===== RECORD EXTRACTS =====

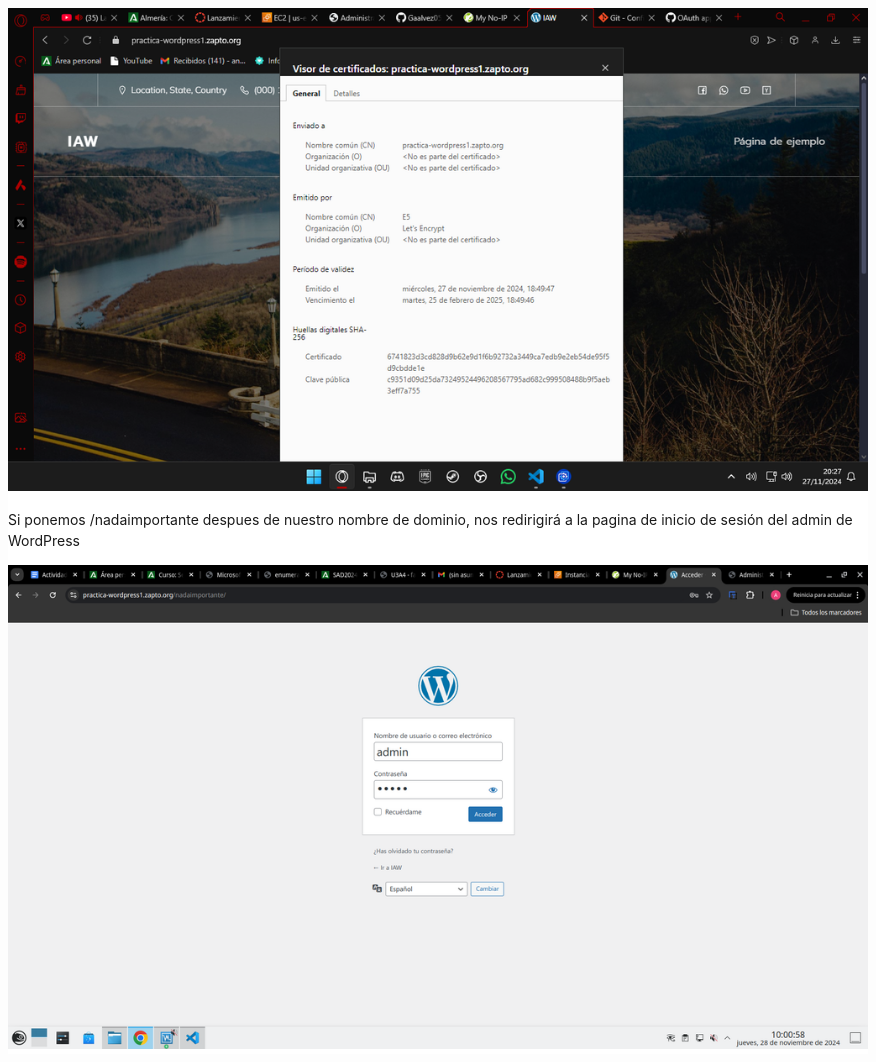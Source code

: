 ![](/img/Captura%20de%20pantalla%202024-11-27%20202705.png)

Si ponemos /nadaimportante despues de nuestro nombre de dominio, nos redirigirá a la pagina de inicio de sesión del admin de WordPress

![](/img/Screenshot_20241128_100107.png)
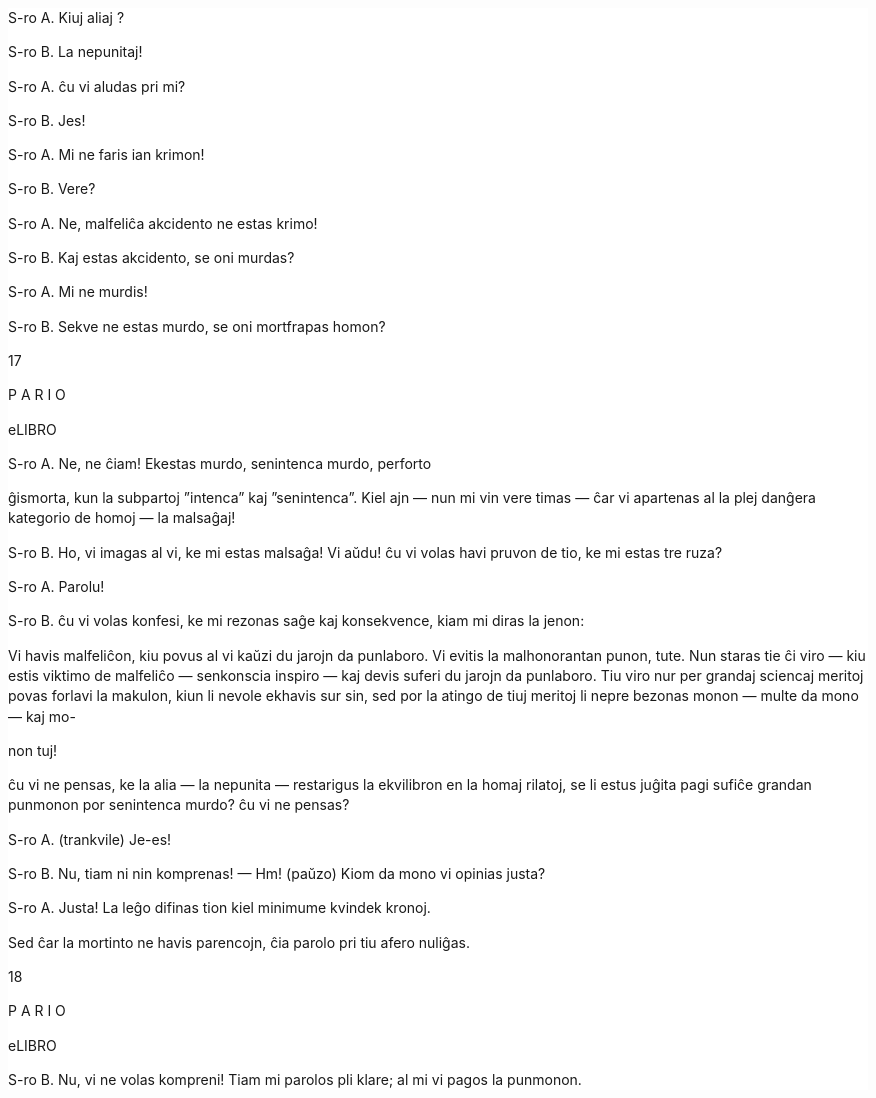 S-ro A. Kiuj aliaj ? 

S-ro B. La nepunitaj\! 

S-ro A. ĉu vi aludas pri mi? 

S-ro B. Jes\! 

S-ro A. Mi ne faris ian krimon\! 

S-ro B. Vere? 

S-ro A. Ne, malfeliĉa akcidento ne estas krimo\! 

S-ro B. Kaj estas akcidento, se oni murdas? 

S-ro A. Mi ne murdis\! 

S-ro B. Sekve ne estas murdo, se oni mortfrapas homon? 

17

P A R I O

eLIBRO

S-ro A. Ne, ne ĉiam\! Ekestas murdo, senintenca murdo, perforto

ĝismorta, kun la subpartoj ”intenca” kaj ”senintenca”. Kiel ajn — nun mi vin vere timas — ĉar vi apartenas al la plej danĝera kategorio de homoj — la malsaĝaj\! 

S-ro B. Ho, vi imagas al vi, ke mi estas malsaĝa\! Vi aŭdu\! ĉu vi volas havi pruvon de tio, ke mi estas tre ruza? 

S-ro A. Parolu\! 

S-ro B. ĉu vi volas konfesi, ke mi rezonas saĝe kaj konsekvence, kiam mi diras la jenon:

Vi havis malfeliĉon, kiu povus al vi kaŭzi du jarojn da punlaboro. Vi evitis la malhonorantan punon, tute. Nun staras tie ĉi viro — kiu estis viktimo de malfeliĉo — senkonscia inspiro — kaj devis suferi du jarojn da punlaboro. Tiu viro nur per grandaj sciencaj meritoj povas forlavi la makulon, kiun li nevole ekhavis sur sin, sed por la atingo de tiuj meritoj li nepre bezonas monon — multe da mono — kaj mo-

non tuj\! 

ĉu vi ne pensas, ke la alia — la nepunita — restarigus la ekvilibron en la homaj rilatoj, se li estus juĝita pagi sufiĉe grandan punmonon por senintenca murdo? ĉu vi ne pensas? 

S-ro A. \(trankvile\) Je-es\! 

S-ro B. Nu, tiam ni nin komprenas\! — Hm\! \(paŭzo\) Kiom da mono vi opinias justa? 

S-ro A. Justa\! La leĝo difinas tion kiel minimume kvindek kronoj. 

Sed ĉar la mortinto ne havis parencojn, ĉia parolo pri tiu afero nuliĝas. 

18

P A R I O

eLIBRO

S-ro B. Nu, vi ne volas kompreni\! Tiam mi parolos pli klare; al mi vi pagos la punmonon.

=====

_WHAT THE TASK REQUIRES_. Only the pictures stay out; everything else in the listing above must be repeated exactly.

_SOLUTION_.
Source code

: ![](/img/Captura%20de%20pantalla%202024-11-27%20202705.png)

Si ponemos /nadaimportante despues de nuestro nombre de dominio, nos redirigirá a la pagina de inicio de sesión del admin de WordPress

![](/img/Screenshot_20241128_100107.png)
 S-ro A. Kiuj aliaj ? 

S-ro B. La nepunitaj\! 

S-ro A. ĉu vi aludas pri mi? 

S-ro B. Jes\! 

S-ro A. Mi ne faris ian krimon\! 

S-ro B. Vere? 

S-ro A. Ne, malfeliĉa akcidento ne estas krimo\! 

S-ro B. Kaj estas akcidento, se oni murdas? 

S-ro A. Mi ne murdis\! 

S-ro B. Sekve ne estas murdo, se oni mortfrapas homon? 

17

P A R I O

eLIBRO

S-ro A. Ne, ne ĉiam\! Ekestas murdo, senintenca murdo, perforto

ĝismorta, kun la subpartoj ”intenca” kaj ”senintenca”. Kiel ajn — nun mi vin vere timas — ĉar vi apartenas al la plej danĝera kategorio de homoj — la malsaĝaj\! 

S-ro B. Ho, vi imagas al vi, ke mi estas malsaĝa\! Vi aŭdu\! ĉu vi volas havi pruvon de tio, ke mi estas tre ruza? 

S-ro A. Parolu\! 

S-ro B. ĉu vi volas konfesi, ke mi rezonas saĝe kaj konsekvence, kiam mi diras la jenon:

Vi havis malfeliĉon, kiu povus al vi kaŭzi du jarojn da punlaboro. Vi evitis la malhonorantan punon, tute. Nun staras tie ĉi viro — kiu estis viktimo de malfeliĉo — senkonscia inspiro — kaj devis suferi du jarojn da punlaboro. Tiu viro nur per grandaj sciencaj meritoj povas forlavi la makulon, kiun li nevole ekhavis sur sin, sed por la atingo de tiuj meritoj li nepre bezonas monon — multe da mono — kaj mo-

non tuj\! 

ĉu vi ne pensas, ke la alia — la nepunita — restarigus la ekvilibron en la homaj rilatoj, se li estus juĝita pagi sufiĉe grandan punmonon por senintenca murdo? ĉu vi ne pensas? 

S-ro A. \(trankvile\) Je-es\! 

S-ro B. Nu, tiam ni nin komprenas\! — Hm\! \(paŭzo\) Kiom da mono vi opinias justa? 

S-ro A. Justa\! La leĝo difinas tion kiel minimume kvindek kronoj. 

Sed ĉar la mortinto ne havis parencojn, ĉia parolo pri tiu afero nuliĝas. 

18

P A R I O

eLIBRO

S-ro B. Nu, vi ne volas kompreni\! Tiam mi parolos pli klare; al mi vi pagos la punmonon.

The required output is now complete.